Problem details –
Search the records for "ChatSecuritySetting". Report every line where it occurs.

Saved data entries –
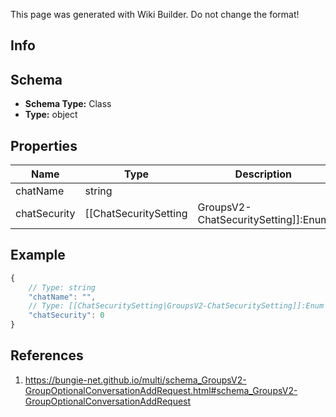<span class="wiki-builder">This page was generated with Wiki Builder. Do not change the format!</span>

## Info

## Schema
* **Schema Type:** Class
* **Type:** object

## Properties
Name | Type | Description
---- | ---- | -----------
chatName | string | 
chatSecurity | [[ChatSecuritySetting|GroupsV2-ChatSecuritySetting]]:Enum | 

## Example
```javascript
{
    // Type: string
    "chatName": "",
    // Type: [[ChatSecuritySetting|GroupsV2-ChatSecuritySetting]]:Enum
    "chatSecurity": 0
}

```

## References
1. https://bungie-net.github.io/multi/schema_GroupsV2-GroupOptionalConversationAddRequest.html#schema_GroupsV2-GroupOptionalConversationAddRequest
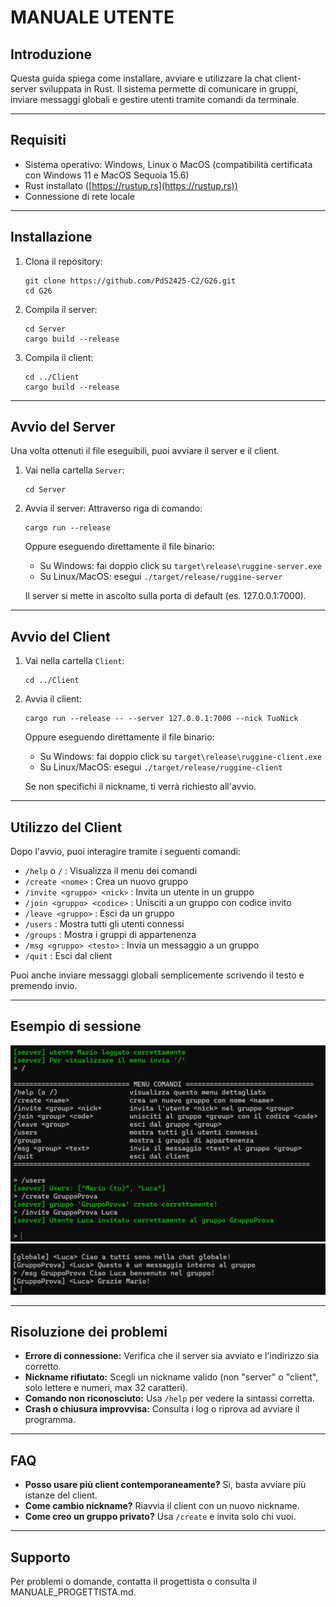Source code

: # MANUALE UTENTE

## Introduzione

Questa guida spiega come installare, avviare e utilizzare la chat client-server sviluppata in Rust. Il sistema permette di comunicare in gruppi, inviare messaggi globali e gestire utenti tramite comandi da terminale.

---

## Requisiti

- Sistema operativo: Windows, Linux o MacOS (compatibilità certificata con Windows 11 e MacOS Sequoia 15.6)
- Rust installato ([https://rustup.rs](https://rustup.rs))
- Connessione di rete locale

---

## Installazione

1. Clona il repository:
   ```
   git clone https://github.com/PdS2425-C2/G26.git
   cd G26
   ```
2. Compila il server:
   ```
   cd Server
   cargo build --release
   ```
3. Compila il client:
   ```
   cd ../Client
   cargo build --release
   ```

---

## Avvio del Server

Una volta ottenuti il file eseguibili, puoi avviare il server e il client.

1. Vai nella cartella `Server`:
   ```
   cd Server
   ```
2. Avvia il server:
   Attraverso riga di comando:

   ```
   cargo run --release
   ```

   Oppure eseguendo direttamente il file binario:

   - Su Windows: fai doppio click su `target\release\ruggine-server.exe`
   - Su Linux/MacOS: esegui `./target/release/ruggine-server`

   Il server si mette in ascolto sulla porta di default (es. 127.0.0.1:7000).

---

## Avvio del Client

1. Vai nella cartella `Client`:
   ```
   cd ../Client
   ```
2. Avvia il client:

   ```
   cargo run --release -- --server 127.0.0.1:7000 --nick TuoNick
   ```

   Oppure eseguendo direttamente il file binario:

   - Su Windows: fai doppio click su `target\release\ruggine-client.exe`
   - Su Linux/MacOS: esegui `./target/release/ruggine-client`

   Se non specifichi il nickname, ti verrà richiesto all'avvio.

---

## Utilizzo del Client

Dopo l'avvio, puoi interagire tramite i seguenti comandi:

- `/help` o `/` : Visualizza il menu dei comandi
- `/create <nome>` : Crea un nuovo gruppo
- `/invite <gruppo> <nick>` : Invita un utente in un gruppo
- `/join <gruppo> <codice>` : Unisciti a un gruppo con codice invito
- `/leave <gruppo>` : Esci da un gruppo
- `/users` : Mostra tutti gli utenti connessi
- `/groups` : Mostra i gruppi di appartenenza
- `/msg <gruppo> <testo>` : Invia un messaggio a un gruppo
- `/quit` : Esci dal client

Puoi anche inviare messaggi globali semplicemente scrivendo il testo e premendo invio.

---

## Esempio di sessione

![Esempio di sessione1](/Documentation/imgs/esempio_chat_1.png)
![Esempio di sessione2](/Documentation/imgs/esempio_chat_2.png)

---

## Risoluzione dei problemi

- **Errore di connessione:** Verifica che il server sia avviato e l'indirizzo sia corretto.
- **Nickname rifiutato:** Scegli un nickname valido (non "server" o "client", solo lettere e numeri, max 32 caratteri).
- **Comando non riconosciuto:** Usa `/help` per vedere la sintassi corretta.
- **Crash o chiusura improvvisa:** Consulta i log o riprova ad avviare il programma.

---

## FAQ

- **Posso usare più client contemporaneamente?** Sì, basta avviare più istanze del client.
- **Come cambio nickname?** Riavvia il client con un nuovo nickname.
- **Come creo un gruppo privato?** Usa `/create` e invita solo chi vuoi.

---

## Supporto

Per problemi o domande, contatta il progettista o consulta il MANUALE_PROGETTISTA.md.
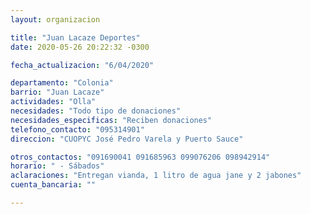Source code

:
 ```yaml
---
layout: organizacion

title: "Juan Lacaze Deportes"
date: 2020-05-26 20:22:32 -0300

fecha_actualizacion: "6/04/2020"

departamento: "Colonia"
barrio: "Juan Lacaze"
actividades: "Olla"
necesidades: "Todo tipo de donaciones"
necesidades_especificas: "Reciben donaciones"
telefono_contacto: "095314901"
direccion: "CUOPYC José Pedro Varela y Puerto Sauce"

otros_contactos: "091690041 091685963 099076206 098942914"
horario: " - Sábados"
aclaraciones: "Entregan vianda, 1 litro de agua jane y 2 jabones"
cuenta_bancaria: ""

---
```

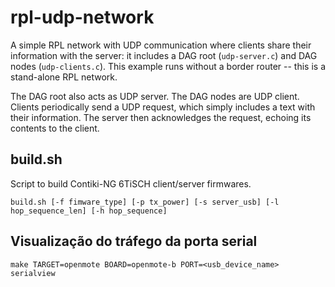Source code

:# rpl-udp-network

A simple RPL network with UDP communication where clients share their information with the server:
it includes a DAG root (`udp-server.c`) and DAG nodes (`udp-clients.c`).
This example runs without a border router -- this is a stand-alone RPL network.

The DAG root also acts as UDP server. The DAG nodes are UDP client. Clients periodically send a UDP request, which simply includes a text with their information. The server then acknowledges the request, echoing its contents to the client.

## build.sh

Script to build Contiki-NG 6TiSCH client/server firmwares.


```
build.sh [-f fimware_type] [-p tx_power] [-s server_usb] [-l hop_sequence_len] [-h hop_sequence]
```

## Visualização do tráfego da porta serial

```
make TARGET=openmote BOARD=openmote-b PORT=<usb_device_name> serialview
```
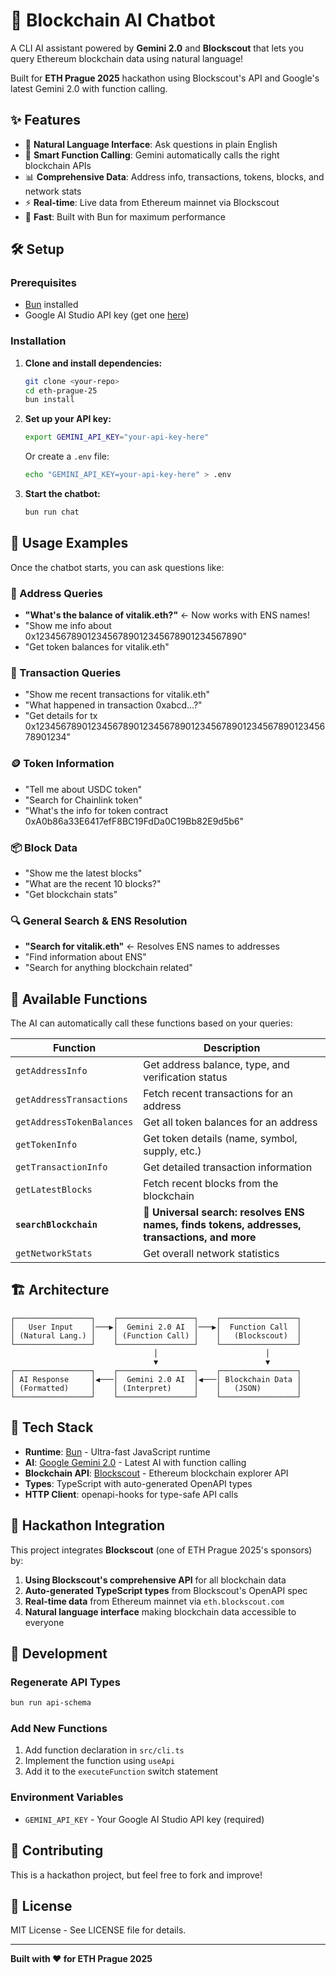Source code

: # 🤖 Blockchain AI Chatbot

A CLI AI assistant powered by **Gemini 2.0** and **Blockscout** that lets you query Ethereum blockchain data using natural language!

Built for **ETH Prague 2025** hackathon using Blockscout's API and Google's latest Gemini 2.0 with function calling.

## ✨ Features

- 🧠 **Natural Language Interface**: Ask questions in plain English
- 🔧 **Smart Function Calling**: Gemini automatically calls the right blockchain APIs
- 📊 **Comprehensive Data**: Address info, transactions, tokens, blocks, and network stats
- ⚡ **Real-time**: Live data from Ethereum mainnet via Blockscout
- 🚀 **Fast**: Built with Bun for maximum performance

## 🛠️ Setup

### Prerequisites

- [Bun](https://bun.sh) installed
- Google AI Studio API key (get one [here](https://makersuite.google.com/app/apikey))

### Installation

1. **Clone and install dependencies:**
   ```bash
   git clone <your-repo>
   cd eth-prague-25
   bun install
   ```

2. **Set up your API key:**
   ```bash
   export GEMINI_API_KEY="your-api-key-here"
   ```
   
   Or create a `.env` file:
   ```bash
   echo "GEMINI_API_KEY=your-api-key-here" > .env
   ```

3. **Start the chatbot:**
   ```bash
   bun run chat
   ```

## 💬 Usage Examples

Once the chatbot starts, you can ask questions like:

### 🏦 Address Queries
- **"What's the balance of vitalik.eth?"** ← Now works with ENS names!
- "Show me info about 0x1234567890123456789012345678901234567890"
- "Get token balances for vitalik.eth"

### 📝 Transaction Queries  
- "Show me recent transactions for vitalik.eth"
- "What happened in transaction 0xabcd...?"
- "Get details for tx 0x1234567890123456789012345678901234567890123456789012345678901234"

### 🪙 Token Information
- "Tell me about USDC token"
- "Search for Chainlink token"
- "What's the info for token contract 0xA0b86a33E6417efF8BC19FdDa0C19Bb82E9d5b6"

### 📦 Block Data
- "Show me the latest blocks"
- "What are the recent 10 blocks?"
- "Get blockchain stats"

### 🔍 General Search & ENS Resolution
- **"Search for vitalik.eth"** ← Resolves ENS names to addresses
- "Find information about ENS"
- "Search for anything blockchain related"

## 🔧 Available Functions

The AI can automatically call these functions based on your queries:

| Function                  | Description                                                                                 |
| ------------------------- | ------------------------------------------------------------------------------------------- |
| `getAddressInfo`          | Get address balance, type, and verification status                                          |
| `getAddressTransactions`  | Fetch recent transactions for an address                                                    |
| `getAddressTokenBalances` | Get all token balances for an address                                                       |
| `getTokenInfo`            | Get token details (name, symbol, supply, etc.)                                              |
| `getTransactionInfo`      | Get detailed transaction information                                                        |
| `getLatestBlocks`         | Fetch recent blocks from the blockchain                                                     |
| **`searchBlockchain`**    | **🌟 Universal search: resolves ENS names, finds tokens, addresses, transactions, and more** |
| `getNetworkStats`         | Get overall network statistics                                                              |

## 🏗️ Architecture

```
┌─────────────────┐    ┌─────────────────┐    ┌─────────────────┐
│   User Input    │───▶│  Gemini 2.0 AI  │───▶│  Function Call  │
│ (Natural Lang.) │    │ (Function Call) │    │   (Blockscout)  │
└─────────────────┘    └─────────────────┘    └─────────────────┘
                                │                        │
                                ▼                        ▼
┌─────────────────┐    ┌─────────────────┐    ┌─────────────────┐
│ AI Response     │◀───│  Gemini 2.0 AI  │◀───│ Blockchain Data │
│ (Formatted)     │    │ (Interpret)     │    │   (JSON)        │
└─────────────────┘    └─────────────────┘    └─────────────────┘
```

## 🚀 Tech Stack

- **Runtime**: [Bun](https://bun.sh) - Ultra-fast JavaScript runtime
- **AI**: [Google Gemini 2.0](https://ai.google.dev/) - Latest AI with function calling
- **Blockchain API**: [Blockscout](https://blockscout.com/) - Ethereum blockchain explorer API
- **Types**: TypeScript with auto-generated OpenAPI types
- **HTTP Client**: openapi-hooks for type-safe API calls

## 🎯 Hackathon Integration

This project integrates **Blockscout** (one of ETH Prague 2025's sponsors) by:

1. **Using Blockscout's comprehensive API** for all blockchain data
2. **Auto-generated TypeScript types** from Blockscout's OpenAPI spec
3. **Real-time data** from Ethereum mainnet via `eth.blockscout.com`
4. **Natural language interface** making blockchain data accessible to everyone

## 🔄 Development

### Regenerate API Types
```bash
bun run api-schema
```

### Add New Functions
1. Add function declaration in `src/cli.ts`
2. Implement the function using `useApi`
3. Add it to the `executeFunction` switch statement

### Environment Variables
- `GEMINI_API_KEY` - Your Google AI Studio API key (required)

## 🤝 Contributing

This is a hackathon project, but feel free to fork and improve!

## 📄 License

MIT License - See LICENSE file for details.

---

**Built with ❤️ for ETH Prague 2025**
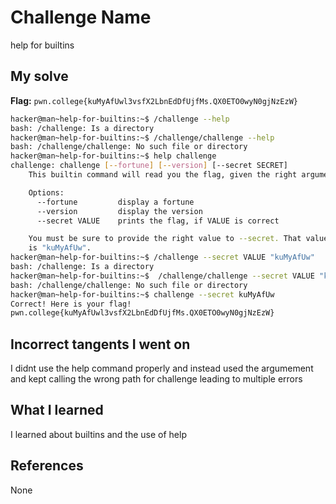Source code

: # Challenge Name
help for builtins

## My solve
**Flag:** `pwn.college{kuMyAfUwl3vsfX2LbnEdDfUjfMs.QX0ETO0wyN0gjNzEzW}`

```bash
hacker@man~help-for-builtins:~$ /challenge --help
bash: /challenge: Is a directory
hacker@man~help-for-builtins:~$ /challenge/challenge --help
bash: /challenge/challenge: No such file or directory
hacker@man~help-for-builtins:~$ help challenge
challenge: challenge [--fortune] [--version] [--secret SECRET]
    This builtin command will read you the flag, given the right arguments!

    Options:
      --fortune         display a fortune
      --version         display the version
      --secret VALUE    prints the flag, if VALUE is correct

    You must be sure to provide the right value to --secret. That value
    is "kuMyAfUw".
hacker@man~help-for-builtins:~$ /challenge --secret VALUE "kuMyAfUw"
bash: /challenge: Is a directory
hacker@man~help-for-builtins:~$  /challenge/challenge --secret VALUE "kuMyAfUw"
bash: /challenge/challenge: No such file or directory
hacker@man~help-for-builtins:~$ challenge --secret kuMyAfUw
Correct! Here is your flag!
pwn.college{kuMyAfUwl3vsfX2LbnEdDfUjfMs.QX0ETO0wyN0gjNzEzW}
```
## Incorrect tangents I went on
I didnt use the help command properly and instead used the argumement and kept calling the wrong path for challenge leading to multiple errors

## What I learned
I learned about builtins and the use of help

## References 
None
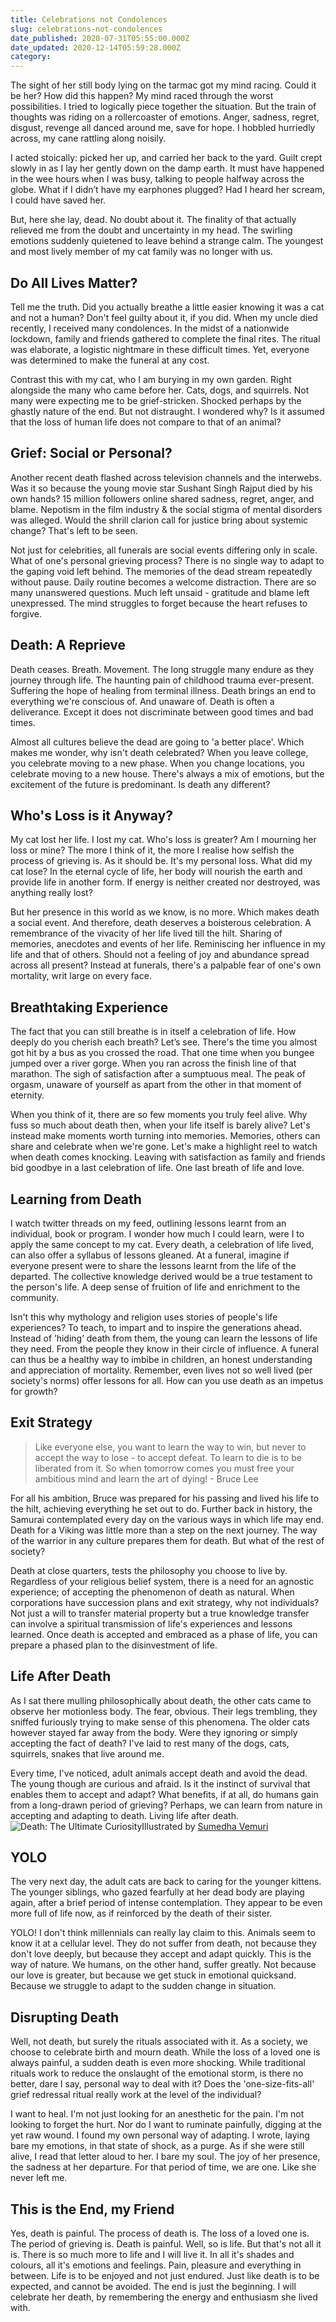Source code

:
 ```yaml
---
title: Celebrations not Condolences
slug: celebrations-not-condolences
date_published: 2020-07-31T05:55:00.000Z
date_updated: 2020-12-14T05:59:28.000Z
category: 
---
```


The sight of her still body lying on the tarmac got my mind racing. Could it be her? How did this happen? My mind raced through the worst possibilities. I tried to logically piece together the situation. But the train of thoughts was riding on a rollercoaster of emotions. Anger, sadness, regret, disgust, revenge all danced around me, save for hope. I hobbled hurriedly across, my cane rattling along noisily.

I acted stoically: picked her up, and carried her back to the yard. Guilt crept slowly in as I lay her gently down on the damp earth. It must have happened in the wee hours when I was busy, talking to people halfway across the globe. What if I didn’t have my earphones plugged? Had I heard her scream, I could have saved her.

But, here she lay, dead. No doubt about it. The finality of that actually relieved me from the doubt and uncertainty in my head. The swirling emotions suddenly quietened to leave behind a strange calm. The youngest and most lively member of my cat family was no longer with us.

## Do All Lives Matter?

Tell me the truth. Did you actually breathe a little easier knowing it was a cat and not a human? Don't feel guilty about it, if you did. When my uncle died recently, I received many condolences. In the midst of a nationwide lockdown, family and friends gathered to complete the final rites. The ritual was elaborate, a logistic nightmare in these difficult times. Yet, everyone was determined to make the funeral at any cost.

Contrast this with my cat, who I am burying in my own garden. Right alongside the many who came before her. Cats, dogs, and squirrels. Not many were expecting me to be grief-stricken. Shocked perhaps by the ghastly nature of the end. But not distraught. I wondered why? Is it assumed that the loss of human life does not compare to that of an animal?

## Grief: Social or Personal?

Another recent death flashed across television channels and the interwebs. Was it so because the young movie star Sushant Singh Rajput died by his own hands? 15 million followers online shared sadness, regret, anger, and blame. Nepotism in the film industry & the social stigma of mental disorders was alleged. Would the shrill clarion call for justice bring about systemic change? That's left to be seen.

Not just for celebrities, all funerals are social events differing only in scale. What of one's personal grieving process? There is no single way to adapt to the gaping void left behind. The memories of the dead stream repeatedly without pause. Daily routine becomes a welcome distraction. There are so many unanswered questions. Much left unsaid - gratitude and blame left unexpressed. The mind struggles to forget because the heart refuses to forgive.

## Death: A Reprieve

Death ceases. Breath. Movement. The long struggle many endure as they journey through life. The haunting pain of childhood trauma ever-present. Suffering the hope of healing from terminal illness. Death brings an end to everything we're conscious of. And unaware of. Death is often a deliverance. Except it does not discriminate between good times and bad times.

Almost all cultures believe the dead are going to 'a better place'. Which makes me wonder, why isn't death celebrated? When you leave college, you celebrate moving to a new phase. When you change locations, you celebrate moving to a new house. There's always a mix of emotions, but the excitement of the future is predominant. Is death any different?

## Who's Loss is it Anyway?

My cat lost her life. I lost my cat. Who's loss is greater? Am I mourning her loss or mine? The more I think of it, the more I realise how selfish the process of grieving is. As it should be. It's my personal loss. What did my cat lose? In the eternal cycle of life, her body will nourish the earth and provide life in another form. If energy is neither created nor destroyed, was anything really lost?

But her presence in this world as we know, is no more. Which makes death a social event. And therefore, death deserves a boisterous celebration. A remembrance of the vivacity of her life lived till the hilt. Sharing of memories, anecdotes and events of her life. Reminiscing her influence in my life and that of others. Should not a feeling of joy and abundance spread across all present? Instead at funerals, there's a palpable fear of one's own mortality, writ large on every face.

## Breathtaking Experience

The fact that you can still breathe is in itself a celebration of life. How deeply do you cherish each breath? Let’s see. There's the time you almost got hit by a bus as you crossed the road. That one time when you bungee jumped over a river gorge. When you ran across the finish line of that marathon. The sigh of satisfaction after a sumptuous meal. The peak of orgasm, unaware of yourself as apart from the other in that moment of eternity.

When you think of it, there are so few moments you truly feel alive. Why fuss so much about death then, when your life itself is barely alive? Let's instead make moments worth turning into memories. Memories, others can share and celebrate when we're gone. Let's make a highlight reel to watch when death comes knocking. Leaving with satisfaction as family and friends bid goodbye in a last celebration of life. One last breath of life and love.

## Learning from Death

I watch twitter threads on my feed, outlining lessons learnt from an individual, book or program. I wonder how much I could learn, were I to apply the same concept to my cat. Every death, a celebration of life lived, can also offer a syllabus of lessons gleaned. At a funeral, imagine if everyone present were to share the lessons learnt from the life of the departed. The collective knowledge derived would be a true testament to the person's life. A deep sense of fruition of life and enrichment to the community.

Isn't this why mythology and religion uses stories of people's life experiences? To teach, to impart and to inspire the generations ahead. Instead of ’hiding’ death from them, the young can learn the lessons of life they need. From the people they know in their circle of influence. A funeral can thus be a healthy way to imbibe in children, an honest understanding and appreciation of mortality. Remember, even lives not so well lived (per society's norms) offer lessons for all. How can you use death as an impetus for growth?

## Exit Strategy

> Like everyone else, you want to learn the way to win, but never to accept the way to lose - to accept defeat. To learn to die is to be liberated from it. So when tomorrow comes you must free your ambitious mind and learn the art of dying! - Bruce Lee

For all his ambition, Bruce was prepared for his passing and lived his life to the hilt, achieving everything he set out to do. Further back in history, the Samurai contemplated every day on the various ways in which life may end. Death for a Viking was little more than a step on the next journey. The way of the warrior in any culture prepares them for death. But what of the rest of society?

Death at close quarters, tests the philosophy you choose to live by. Regardless of your religious belief system, there is a need for an agnostic experience; of accepting the phenomenon of death as natural. When corporations have succession plans and exit strategy, why not individuals? Not just a will to transfer material property but a true knowledge transfer can involve a spiritual transmission of life's experiences and lessons learned. Once death is accepted and embraced as a phase of life, you can prepare a phased plan to the disinvestment of life.

## Life After Death

As I sat there mulling philosophically about death, the other cats came to observe her motionless body. The fear, obvious. Their legs trembling, they sniffed furiously trying to make sense of this phenomena. The older cats however stayed far away from the body. Were they ignoring or simply accepting the fact of death? I've laid to rest many of the dogs, cats, squirrels, snakes that live around me.

Every time, I've noticed, adult animals accept death and avoid the dead. The young though are curious and afraid. Is it the instinct of survival that enables them to accept and adapt? What benefits, if at all, do humans gain from a long-drawn period of grieving? Perhaps, we can learn from nature in accepting and adapting to death. Living life after death.
![Death: The Ultimate Curiosity](__GHOST_URL__/content/images/2020/12/death-celebrations-not-condolences.jpg)Illustrated by [Sumedha Vemuri](https://instagram.com/vemuridraws)
## YOLO

The very next day, the adult cats are back to caring for the younger kittens. The younger siblings, who gazed fearfully at her dead body are playing again, after a brief period of intense contemplation. They appear to be even more full of life now, as if reinforced by the death of their sister.

YOLO! I don't think millennials can really lay claim to this. Animals seem to know it at a cellular level. They do not suffer from death, not because they don't love deeply, but because they accept and adapt quickly. This is the way of nature. We humans, on the other hand, suffer greatly. Not because our love is greater, but because we get stuck in emotional quicksand. Because we struggle to adapt to the sudden change in situation.

## Disrupting Death

Well, not death, but surely the rituals associated with it. As a society, we choose to celebrate birth and mourn death. While the loss of a loved one is always painful, a sudden death is even more shocking. While traditional rituals work to reduce the onslaught of the emotional storm, is there no better, dare I say, personal way to deal with it? Does the 'one-size-fits-all' grief redressal ritual really work at the level of the individual?

I want to heal. I'm not just looking for an anesthetic for the pain. I'm not looking to forget the hurt. Nor do I want to ruminate painfully, digging at the yet raw wound. I found my own personal way of adapting. I wrote, laying bare my emotions, in that state of shock, as a purge. As if she were still alive, I read that letter aloud to her. I bare my soul. The joy of her presence, the sadness at her departure. For that period of time, we are one. Like she never left me.

## This is the End, my Friend

Yes, death is painful. The process of death is. The loss of a loved one is. The period of grieving is. Death is painful. Well, so is life. But that's not all it is. There is so much more to life and I will live it. In all it's shades and colours, all it's emotions and feelings. Pain, pleasure and everything in between. Life is to be enjoyed and not just endured. Just like death is to be expected, and cannot be avoided. The end is just the beginning. I will celebrate her death, by remembering the energy and enthusiasm she lived with.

Problem solution –
chatSecurity | [[ChatSecuritySetting|GroupsV2-ChatSecuritySetting]]:Enum | 
    // Type: [[ChatSecuritySetting|GroupsV2-ChatSecuritySetting]]:Enum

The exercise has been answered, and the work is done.